[DATA Boundary: Start]

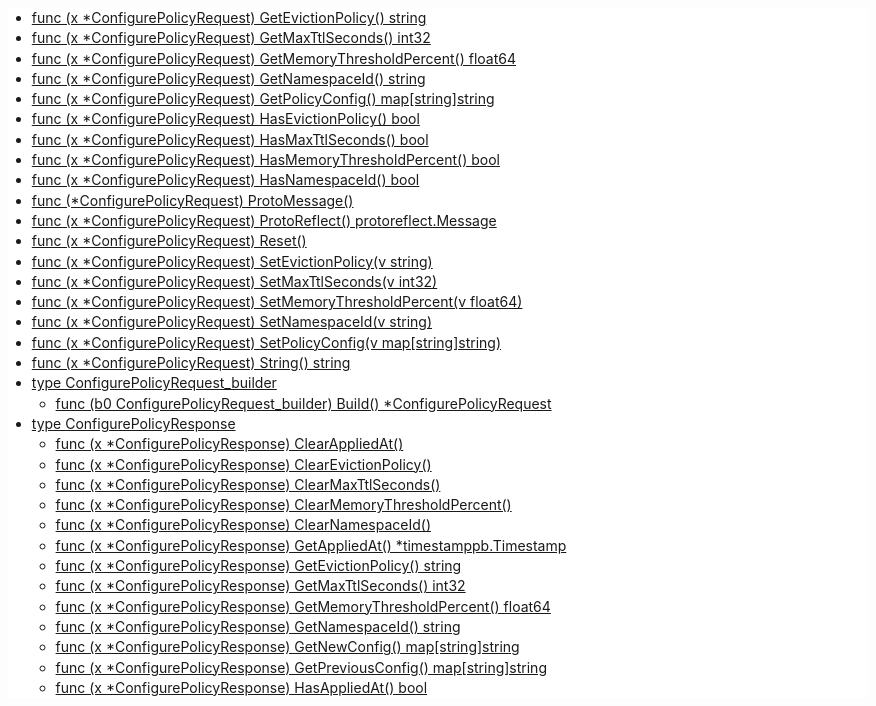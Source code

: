   - [func \(x \*ConfigurePolicyRequest\) GetEvictionPolicy\(\) string](<#ConfigurePolicyRequest.GetEvictionPolicy>)
  - [func \(x \*ConfigurePolicyRequest\) GetMaxTtlSeconds\(\) int32](<#ConfigurePolicyRequest.GetMaxTtlSeconds>)
  - [func \(x \*ConfigurePolicyRequest\) GetMemoryThresholdPercent\(\) float64](<#ConfigurePolicyRequest.GetMemoryThresholdPercent>)
  - [func \(x \*ConfigurePolicyRequest\) GetNamespaceId\(\) string](<#ConfigurePolicyRequest.GetNamespaceId>)
  - [func \(x \*ConfigurePolicyRequest\) GetPolicyConfig\(\) map\[string\]string](<#ConfigurePolicyRequest.GetPolicyConfig>)
  - [func \(x \*ConfigurePolicyRequest\) HasEvictionPolicy\(\) bool](<#ConfigurePolicyRequest.HasEvictionPolicy>)
  - [func \(x \*ConfigurePolicyRequest\) HasMaxTtlSeconds\(\) bool](<#ConfigurePolicyRequest.HasMaxTtlSeconds>)
  - [func \(x \*ConfigurePolicyRequest\) HasMemoryThresholdPercent\(\) bool](<#ConfigurePolicyRequest.HasMemoryThresholdPercent>)
  - [func \(x \*ConfigurePolicyRequest\) HasNamespaceId\(\) bool](<#ConfigurePolicyRequest.HasNamespaceId>)
  - [func \(\*ConfigurePolicyRequest\) ProtoMessage\(\)](<#ConfigurePolicyRequest.ProtoMessage>)
  - [func \(x \*ConfigurePolicyRequest\) ProtoReflect\(\) protoreflect.Message](<#ConfigurePolicyRequest.ProtoReflect>)
  - [func \(x \*ConfigurePolicyRequest\) Reset\(\)](<#ConfigurePolicyRequest.Reset>)
  - [func \(x \*ConfigurePolicyRequest\) SetEvictionPolicy\(v string\)](<#ConfigurePolicyRequest.SetEvictionPolicy>)
  - [func \(x \*ConfigurePolicyRequest\) SetMaxTtlSeconds\(v int32\)](<#ConfigurePolicyRequest.SetMaxTtlSeconds>)
  - [func \(x \*ConfigurePolicyRequest\) SetMemoryThresholdPercent\(v float64\)](<#ConfigurePolicyRequest.SetMemoryThresholdPercent>)
  - [func \(x \*ConfigurePolicyRequest\) SetNamespaceId\(v string\)](<#ConfigurePolicyRequest.SetNamespaceId>)
  - [func \(x \*ConfigurePolicyRequest\) SetPolicyConfig\(v map\[string\]string\)](<#ConfigurePolicyRequest.SetPolicyConfig>)
  - [func \(x \*ConfigurePolicyRequest\) String\(\) string](<#ConfigurePolicyRequest.String>)
- [type ConfigurePolicyRequest\_builder](<#ConfigurePolicyRequest_builder>)
  - [func \(b0 ConfigurePolicyRequest\_builder\) Build\(\) \*ConfigurePolicyRequest](<#ConfigurePolicyRequest_builder.Build>)
- [type ConfigurePolicyResponse](<#ConfigurePolicyResponse>)
  - [func \(x \*ConfigurePolicyResponse\) ClearAppliedAt\(\)](<#ConfigurePolicyResponse.ClearAppliedAt>)
  - [func \(x \*ConfigurePolicyResponse\) ClearEvictionPolicy\(\)](<#ConfigurePolicyResponse.ClearEvictionPolicy>)
  - [func \(x \*ConfigurePolicyResponse\) ClearMaxTtlSeconds\(\)](<#ConfigurePolicyResponse.ClearMaxTtlSeconds>)
  - [func \(x \*ConfigurePolicyResponse\) ClearMemoryThresholdPercent\(\)](<#ConfigurePolicyResponse.ClearMemoryThresholdPercent>)
  - [func \(x \*ConfigurePolicyResponse\) ClearNamespaceId\(\)](<#ConfigurePolicyResponse.ClearNamespaceId>)
  - [func \(x \*ConfigurePolicyResponse\) GetAppliedAt\(\) \*timestamppb.Timestamp](<#ConfigurePolicyResponse.GetAppliedAt>)
  - [func \(x \*ConfigurePolicyResponse\) GetEvictionPolicy\(\) string](<#ConfigurePolicyResponse.GetEvictionPolicy>)
  - [func \(x \*ConfigurePolicyResponse\) GetMaxTtlSeconds\(\) int32](<#ConfigurePolicyResponse.GetMaxTtlSeconds>)
  - [func \(x \*ConfigurePolicyResponse\) GetMemoryThresholdPercent\(\) float64](<#ConfigurePolicyResponse.GetMemoryThresholdPercent>)
  - [func \(x \*ConfigurePolicyResponse\) GetNamespaceId\(\) string](<#ConfigurePolicyResponse.GetNamespaceId>)
  - [func \(x \*ConfigurePolicyResponse\) GetNewConfig\(\) map\[string\]string](<#ConfigurePolicyResponse.GetNewConfig>)
  - [func \(x \*ConfigurePolicyResponse\) GetPreviousConfig\(\) map\[string\]string](<#ConfigurePolicyResponse.GetPreviousConfig>)
  - [func \(x \*ConfigurePolicyResponse\) HasAppliedAt\(\) bool](<#ConfigurePolicyResponse.HasAppliedAt>)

[DATA Boundary: End]

- _ASSIGNMENT_
The range runs from the line above containing "- [func \(x \*ConfigurePolicyRequest\) SetPolicyConfig\(v" to the line containing "- [func \(x \*ConfigurePolicyRequest\) String\(\)", inclusive. Restate those lines word for word and no others.

- _RESULT FOR THIS EXERCISE_
  - [func \(x \*ConfigurePolicyRequest\) SetPolicyConfig\(v map\[string\]string\)](<#ConfigurePolicyRequest.SetPolicyConfig>)
  - [func \(x \*ConfigurePolicyRequest\) String\(\) string](<#ConfigurePolicyRequest.String>)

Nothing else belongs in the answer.